多機能なブロードバンドルータといえば、NTT東日本の「WebCaster 7000」を思い浮かべる人も多いのではないだろうか。インテルの「IXP425」を搭載する同機は、スピード競争と価格競争が行き着いた感のあるブロードバンドルータ市場において、高付加価値化という1つの方向性を示した。
実売3万円前後のWebCaster 7000は、決して“売れ筋”ではない。しかし、製造元のプラネックスが新製品「eXgate」シリーズで「IXP4xx」を大々的に採用するなど、確実にIXP搭載製品は増えている。WebCaster 7000開発の経緯と背景、そしてIXPについて、インテル通信事業本部「IXAコンピテンシ・センター」の友部昭夫部長に話を聞いた。
「WebCaster 7000」は、VPNの高速処理を活かしたリモートアクセス、外付けHDDをファイルサーバとして利用したり、メモリカード内のファイルをWebに公開できるなど、かなり“ゲートウェイっぽい”。
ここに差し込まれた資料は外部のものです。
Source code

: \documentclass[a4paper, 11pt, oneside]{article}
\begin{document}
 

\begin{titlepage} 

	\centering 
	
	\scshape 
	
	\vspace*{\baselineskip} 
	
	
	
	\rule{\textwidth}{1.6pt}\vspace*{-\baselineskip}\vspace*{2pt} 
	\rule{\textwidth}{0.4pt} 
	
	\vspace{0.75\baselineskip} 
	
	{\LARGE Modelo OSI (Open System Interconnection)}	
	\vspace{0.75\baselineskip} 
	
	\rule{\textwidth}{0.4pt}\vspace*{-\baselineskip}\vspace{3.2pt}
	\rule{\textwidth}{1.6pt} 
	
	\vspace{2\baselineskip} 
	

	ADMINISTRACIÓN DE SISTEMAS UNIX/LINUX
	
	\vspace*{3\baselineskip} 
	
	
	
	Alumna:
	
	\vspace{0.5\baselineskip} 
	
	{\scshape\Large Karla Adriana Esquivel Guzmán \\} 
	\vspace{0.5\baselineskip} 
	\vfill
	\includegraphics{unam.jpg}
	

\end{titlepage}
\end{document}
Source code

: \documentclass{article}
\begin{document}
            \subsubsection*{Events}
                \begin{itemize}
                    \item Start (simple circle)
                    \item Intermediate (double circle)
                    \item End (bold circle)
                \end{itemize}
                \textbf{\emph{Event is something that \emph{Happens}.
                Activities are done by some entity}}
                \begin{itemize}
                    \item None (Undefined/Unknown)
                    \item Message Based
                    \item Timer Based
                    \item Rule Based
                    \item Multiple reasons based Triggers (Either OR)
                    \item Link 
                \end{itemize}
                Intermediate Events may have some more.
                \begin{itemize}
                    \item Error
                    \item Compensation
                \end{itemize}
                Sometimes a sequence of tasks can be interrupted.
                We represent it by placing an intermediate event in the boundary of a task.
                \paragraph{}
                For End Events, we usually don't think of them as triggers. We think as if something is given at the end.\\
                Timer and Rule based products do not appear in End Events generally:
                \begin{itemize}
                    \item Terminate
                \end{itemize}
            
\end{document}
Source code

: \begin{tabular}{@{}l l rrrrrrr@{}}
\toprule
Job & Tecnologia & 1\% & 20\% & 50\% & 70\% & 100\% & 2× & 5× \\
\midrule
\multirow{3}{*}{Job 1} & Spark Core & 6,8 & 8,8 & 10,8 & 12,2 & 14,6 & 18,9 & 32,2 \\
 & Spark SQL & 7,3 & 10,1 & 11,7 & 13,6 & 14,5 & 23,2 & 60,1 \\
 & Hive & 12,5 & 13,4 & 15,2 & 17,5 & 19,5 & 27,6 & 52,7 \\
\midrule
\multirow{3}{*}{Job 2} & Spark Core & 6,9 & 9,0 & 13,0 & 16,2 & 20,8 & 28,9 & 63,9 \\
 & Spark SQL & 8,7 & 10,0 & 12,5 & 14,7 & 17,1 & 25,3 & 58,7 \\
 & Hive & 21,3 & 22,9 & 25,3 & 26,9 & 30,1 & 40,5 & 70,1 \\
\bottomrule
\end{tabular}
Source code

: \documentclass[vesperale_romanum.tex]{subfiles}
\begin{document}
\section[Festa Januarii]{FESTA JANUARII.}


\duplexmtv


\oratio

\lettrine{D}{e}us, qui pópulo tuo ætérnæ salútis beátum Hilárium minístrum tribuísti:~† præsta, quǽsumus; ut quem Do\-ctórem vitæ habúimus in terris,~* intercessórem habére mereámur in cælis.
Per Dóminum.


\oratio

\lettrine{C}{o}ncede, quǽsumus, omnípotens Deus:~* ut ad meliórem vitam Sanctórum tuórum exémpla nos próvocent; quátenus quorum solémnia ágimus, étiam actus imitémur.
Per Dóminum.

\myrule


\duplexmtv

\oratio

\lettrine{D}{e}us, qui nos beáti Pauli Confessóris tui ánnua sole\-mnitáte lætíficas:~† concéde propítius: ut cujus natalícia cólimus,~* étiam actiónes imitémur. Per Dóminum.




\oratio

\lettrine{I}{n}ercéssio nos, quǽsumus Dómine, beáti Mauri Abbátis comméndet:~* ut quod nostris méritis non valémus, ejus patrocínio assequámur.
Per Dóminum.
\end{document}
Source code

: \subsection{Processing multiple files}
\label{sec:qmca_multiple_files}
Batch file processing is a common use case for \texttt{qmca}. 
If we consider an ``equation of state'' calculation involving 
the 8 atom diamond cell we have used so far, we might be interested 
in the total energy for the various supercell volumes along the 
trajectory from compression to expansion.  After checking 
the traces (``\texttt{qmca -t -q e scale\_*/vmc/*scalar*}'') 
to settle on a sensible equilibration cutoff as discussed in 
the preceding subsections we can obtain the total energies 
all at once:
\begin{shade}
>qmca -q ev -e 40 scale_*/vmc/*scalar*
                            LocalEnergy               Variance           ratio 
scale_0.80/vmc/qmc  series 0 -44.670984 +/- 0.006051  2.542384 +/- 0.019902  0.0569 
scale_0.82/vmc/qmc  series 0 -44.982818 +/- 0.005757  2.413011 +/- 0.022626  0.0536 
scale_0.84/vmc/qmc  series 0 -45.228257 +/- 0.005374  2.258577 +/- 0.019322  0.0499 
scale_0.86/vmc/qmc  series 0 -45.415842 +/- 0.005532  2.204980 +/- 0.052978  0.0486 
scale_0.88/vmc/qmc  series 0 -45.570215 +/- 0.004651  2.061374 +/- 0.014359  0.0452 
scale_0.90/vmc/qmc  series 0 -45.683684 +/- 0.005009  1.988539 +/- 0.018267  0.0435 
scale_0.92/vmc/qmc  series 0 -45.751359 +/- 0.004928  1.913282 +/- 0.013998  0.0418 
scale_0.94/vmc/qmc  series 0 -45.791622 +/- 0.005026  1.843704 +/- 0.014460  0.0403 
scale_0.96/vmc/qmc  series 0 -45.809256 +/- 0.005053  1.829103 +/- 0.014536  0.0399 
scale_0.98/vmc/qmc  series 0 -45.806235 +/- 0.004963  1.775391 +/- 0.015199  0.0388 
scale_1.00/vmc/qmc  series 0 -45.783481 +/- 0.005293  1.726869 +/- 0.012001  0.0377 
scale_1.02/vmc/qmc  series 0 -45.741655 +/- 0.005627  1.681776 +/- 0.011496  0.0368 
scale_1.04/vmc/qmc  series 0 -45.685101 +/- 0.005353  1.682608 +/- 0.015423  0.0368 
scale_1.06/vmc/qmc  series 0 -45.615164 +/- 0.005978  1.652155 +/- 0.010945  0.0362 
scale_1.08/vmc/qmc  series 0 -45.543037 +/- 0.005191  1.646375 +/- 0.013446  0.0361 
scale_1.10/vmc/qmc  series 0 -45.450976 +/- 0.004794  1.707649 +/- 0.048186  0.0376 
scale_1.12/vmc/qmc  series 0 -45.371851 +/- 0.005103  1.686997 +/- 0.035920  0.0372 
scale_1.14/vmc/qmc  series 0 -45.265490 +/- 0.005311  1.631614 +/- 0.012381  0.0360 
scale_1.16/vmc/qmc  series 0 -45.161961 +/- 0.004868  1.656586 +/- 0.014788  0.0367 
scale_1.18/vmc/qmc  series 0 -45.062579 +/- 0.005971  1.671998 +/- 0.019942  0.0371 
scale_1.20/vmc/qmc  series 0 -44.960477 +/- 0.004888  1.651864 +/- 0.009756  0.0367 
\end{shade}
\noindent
ちなみに赤外線インタフェースは未だに用途不明
ホームゲートウェイのビジョン
インテル通信事業本部「IXAコンピテンシ・センター」の友部昭夫部長
同じくIXAコンピテンシ・センターの出村達彦リーダー、コンピタンス・センター・マーケティングエンジニアの岡田亜衣子氏
IXPは、StrongARMベースのXScaleコアに、IPSecのハードウェアアクセラレータや各種I/Oインタフェースを統合したものだ。当初はキャリアグレードの通信機器に向けたプログラマブルな“ネットワークプロセッサ”として登場し、シリーズのローエンドをコンシューマー製品に持ち込む形でブロードバンドルータなどに採用されるようになった。
現在のコンシューマー向けIXP製品ラインアップ
友部氏によると、WebCaster 7000の開発は、販売元のNTT東日本、開発・製造パートナーのプラネックス・コミュニケーションズ、そしてインテルの共同作業だったという。「とくに、仕様決定には、NTT東日本の影響が大きい。同社とは、3年前のFTTH実証実験)から協調しているが、当時からNTTはホームゲートウェイのあり方について、明確なビジョンを持っていた」(友部氏)。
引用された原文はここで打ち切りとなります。